■ Your goal
What you return must be the lines of the data that hold the word "DoxyVersion".
%%
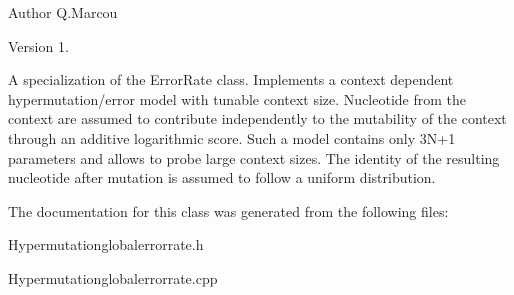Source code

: \begin{DoxyAuthor}{Author}
Q.\+Marcou 
\end{DoxyAuthor}
\begin{DoxyVersion}{Version}
1.
\end{DoxyVersion}
A specialization of the Error\+Rate class. Implements a context dependent hypermutation/error model with tunable context size. Nucleotide from the context are assumed to contribute independently to the mutability of the context through an additive logarithmic score. Such a model contains only 3\+N+1 parameters and allows to probe large context sizes. The identity of the resulting nucleotide after mutation is assumed to follow a uniform distribution. 

The documentation for this class was generated from the following files\+:\begin{DoxyCompactItemize}
\item 
Hypermutationglobalerrorrate.\+h\item 
Hypermutationglobalerrorrate.\+cpp\end{DoxyCompactItemize}
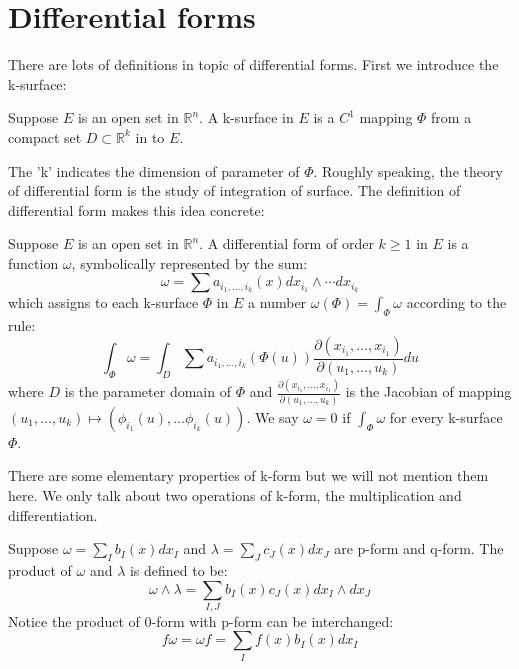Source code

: \section{Differential forms}
There are lots of definitions in topic of differential forms. First we introduce the k-surface:
\begin{definition}
    Suppose $E$ is an open set in $\mathbb{R}^n$. A k-surface in $E$ is a $C^1$ mapping $\Phi$ from a compact set $D\subset \mathbb{R}^k$ in to $E$.
\end{definition}
The 'k' indicates the dimension of parameter of $\Phi$. Roughly speaking, the theory of differential form is the study of integration of surface. The definition of differential form makes this idea concrete:
\begin{definition}
    Suppose $E$ is an open set in $\mathbb{R}^n$. A differential form of order $k\geq 1$ in $E$ is a function $\omega$, symbolically represented by the sum:
    \begin{equation*}
        \omega=\sum a_{i_1,\dots,i_k}(x)dx_{i_1}\wedge\cdots dx_{i_k}
    \end{equation*}
    which assigns to each k-surface $\Phi$ in $E$ a number $\omega(\Phi)=\int_{\Phi}{\omega}$ according to the rule:
    \begin{equation*}
        \int_{\Phi}{\omega}=\int_{D}{\sum a_{i_1,\dots,i_k}(\Phi(u))\frac{\partial(x_{i_1},\dots,x_{i_1})}{\partial(u_{1},\dots,u_{k})}du}
    \end{equation*}
    where $D$ is the parameter domain of $\Phi$ and $\frac{\partial(x_{i_1},\dots,x_{i_1})}{\partial(u_{1},\dots,u_{k})}$ is the Jacobian of mapping $(u_1,\dots,u_k)\mapsto (\phi_{i_1}(u),\dots\phi_{i_k}(u))$. We say $\omega=0$ if $\int_{\Phi}{\omega}$ for every k-surface $\Phi$.
\end{definition}
There are some elementary properties of k-form but we will not mention them here. We only talk about two operations of  k-form, the multiplication and differentiation.\par
Suppose $\omega=\sum_I b_I(x)dx_I$ and $\lambda=\sum_J c_J(x)dx_J$ are p-form and q-form. The product of $\omega$ and $\lambda$ is defined to be:
\begin{equation*}
    \omega\wedge\lambda=\sum_{I,J}b_I(x)c_J(x)d{x_I}\wedge dx_J
\end{equation*}
Notice the product of 0-form with p-form can be interchanged:
\begin{equation*}
    f\omega=\omega f=\sum_If(x)b_I(x)dx_I
\end{equation*}
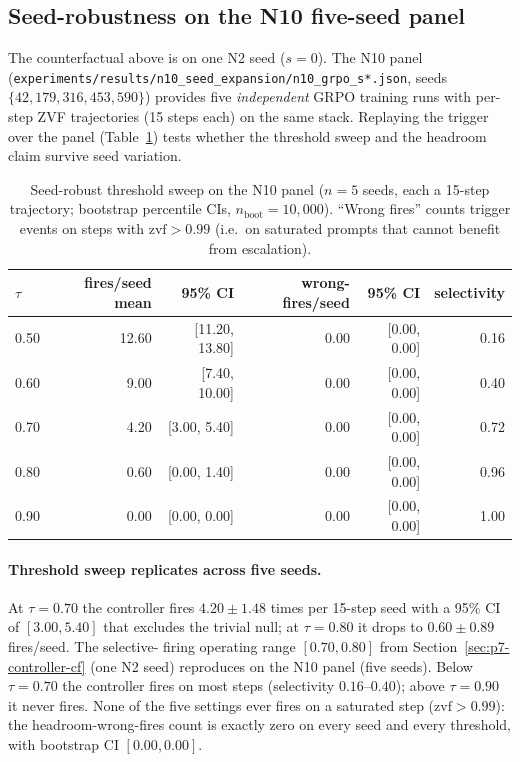 \documentclass{article}
\begin{document}
\subsection{Seed-robustness on the N10 five-seed panel}
\label{sec:p7-controller-seedrobust}
The counterfactual above is on one N2 seed ($s{=}0$). The N10 panel
(\texttt{experiments/results/n10\_seed\_expansion/n10\_grpo\_s*.json},
seeds $\{42, 179, 316, 453, 590\}$) provides five \emph{independent}
GRPO training runs with per-step ZVF trajectories (15 steps each) on
the same stack. Replaying the trigger over the panel
(Table~\ref{tab:p7-seed-robust}) tests whether the threshold sweep and
the headroom claim survive seed variation.

\begin{table}[t]
\centering
\caption{Seed-robust threshold sweep on the N10 panel ($n{=}5$ seeds,
each a 15-step trajectory; bootstrap percentile CIs, $n_{\text{boot}}{=}10{,}000$).
``Wrong fires'' counts trigger events on steps with $\mathrm{zvf} > 0.99$
(i.e.\ on saturated prompts that cannot benefit from escalation).}
\label{tab:p7-seed-robust}
\begin{tabular}{lrrrrr}
\toprule
$\tau$ & fires/seed mean & 95\% CI & wrong-fires/seed & 95\% CI & selectivity \\
\midrule
0.50 & 12.60 & [11.20, 13.80] & 0.00 & [0.00, 0.00] & 0.16 \\
0.60 &  9.00 &  [7.40, 10.00] & 0.00 & [0.00, 0.00] & 0.40 \\
0.70 &  4.20 &  [3.00,  5.40] & 0.00 & [0.00, 0.00] & 0.72 \\
0.80 &  0.60 &  [0.00,  1.40] & 0.00 & [0.00, 0.00] & 0.96 \\
0.90 &  0.00 &  [0.00,  0.00] & 0.00 & [0.00, 0.00] & 1.00 \\
\bottomrule
\end{tabular}
\end{table}

\paragraph{Threshold sweep replicates across five seeds.}
At $\tau{=}0.70$ the controller fires $4.20 \pm 1.48$ times per 15-step
seed with a 95\% CI of $[3.00, 5.40]$ that excludes the trivial null;
at $\tau{=}0.80$ it drops to $0.60 \pm 0.89$ fires/seed. The selective-
firing operating range $[0.70, 0.80]$ from Section~\ref{sec:p7-controller-cf}
(one N2 seed) reproduces on the N10 panel (five seeds). Below $\tau{=}0.70$
the controller fires on most steps (selectivity $0.16$--$0.40$); above
$\tau{=}0.90$ it never fires. None of the five settings ever fires on a
saturated step ($\mathrm{zvf} > 0.99$): the headroom-wrong-fires count is
exactly zero on every seed and every threshold, with bootstrap CI
$[0.00, 0.00]$.
\end{document}
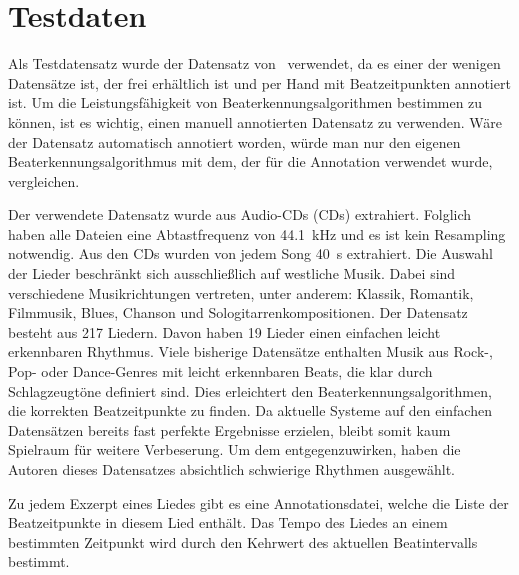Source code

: \section{Testdaten} \label{konzept/testdaten}
{
	Als Testdatensatz wurde der Datensatz von~\cite{2012_HoDaZaOlGo} verwendet,
		da es einer der wenigen Datensätze ist,
		der frei erhältlich ist
		und per Hand mit Beatzeitpunkten annotiert ist.
	Um die Leistungsfähigkeit von Beaterkennungsalgorithmen bestimmen zu können,
		ist es wichtig,
		einen manuell annotierten Datensatz zu verwenden.
	Wäre der Datensatz automatisch annotiert worden,
		würde man nur den eigenen Beaterkennungsalgorithmus mit dem,
		der für die Annotation verwendet wurde,
		vergleichen.

	Der verwendete Datensatz wurde aus Audio-\acsp{CD} (\aclp{CD}) extrahiert.
	Folglich haben alle Dateien eine Abtastfrequenz von \SI{44.1}{\kilo\hertz}
		und es ist kein Resampling notwendig.
	Aus den \acp{CD} wurden von jedem Song \SI{40}{\second} extrahiert.
	Die Auswahl der Lieder beschränkt sich ausschlie{\ss}lich auf westliche Musik.
	Dabei sind verschiedene Musikrichtungen vertreten,
		unter anderem: Klassik, Romantik, Filmmusik, Blues, Chanson und Sologitarrenkompositionen.
	Der Datensatz besteht aus 217 Liedern.
	Davon haben 19 Lieder einen einfachen leicht erkennbaren Rhythmus.
	Viele bisherige Datensätze enthalten Musik aus Rock-, Pop- oder Dance-Genres
		mit leicht erkennbaren Beats,
		die klar durch Schlagzeugtöne definiert sind.
	Dies erleichtert den Beaterkennungsalgorithmen,
		die korrekten Beatzeitpunkte zu finden.
	Da aktuelle Systeme auf den einfachen Datensätzen bereits fast perfekte Ergebnisse erzielen,
		bleibt somit kaum Spielraum für weitere Verbeserung.
	Um dem entgegenzuwirken,
		haben die Autoren dieses Datensatzes absichtlich schwierige Rhythmen ausgewählt.

	Zu jedem Exzerpt eines Liedes gibt es eine Annotationsdatei,
		welche die Liste der Beatzeitpunkte in diesem Lied enthält.
	Das Tempo des Liedes an einem bestimmten Zeitpunkt wird durch den Kehrwert des aktuellen Beatintervalls bestimmt.
}

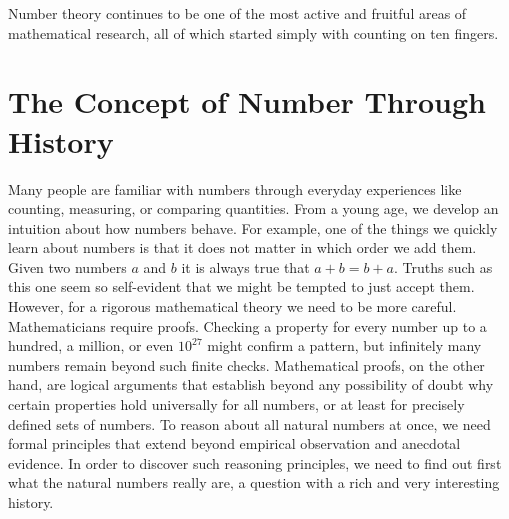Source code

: Number theory continues to be one of the most active and fruitful areas of mathematical research, all of which started simply with counting on ten fingers.

\section{The Concept of Number Through History}
\label{sec:concept-of-number}

Many people are familiar with numbers through everyday experiences like counting, measuring, or comparing quantities. From a young age, we develop an intuition about how numbers behave. For example, one of the things we quickly learn about numbers is that it does not matter in which order we add them. Given two numbers $a$ and $b$ it is always true that $a+b=b+a$. Truths such as this one seem so self-evident that we might be tempted to just accept them. However, for a rigorous mathematical theory we need to be more careful. Mathematicians require proofs. Checking a property for every number up to a hundred, a million, or even $10^{27}$ might confirm a pattern, but infinitely many numbers remain beyond such finite checks. Mathematical proofs, on the other hand, are logical arguments that establish beyond any possibility of doubt why certain properties hold universally for all numbers, or at least for precisely defined sets of numbers. To reason about all natural numbers at once, we need formal principles that extend beyond empirical observation and anecdotal evidence. In order to discover such reasoning principles, we need to find out first what the natural numbers really are, a question with a rich and very interesting history.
%%
■ Response
\begin{DoxyVersion}{Version}
\end{DoxyVersion}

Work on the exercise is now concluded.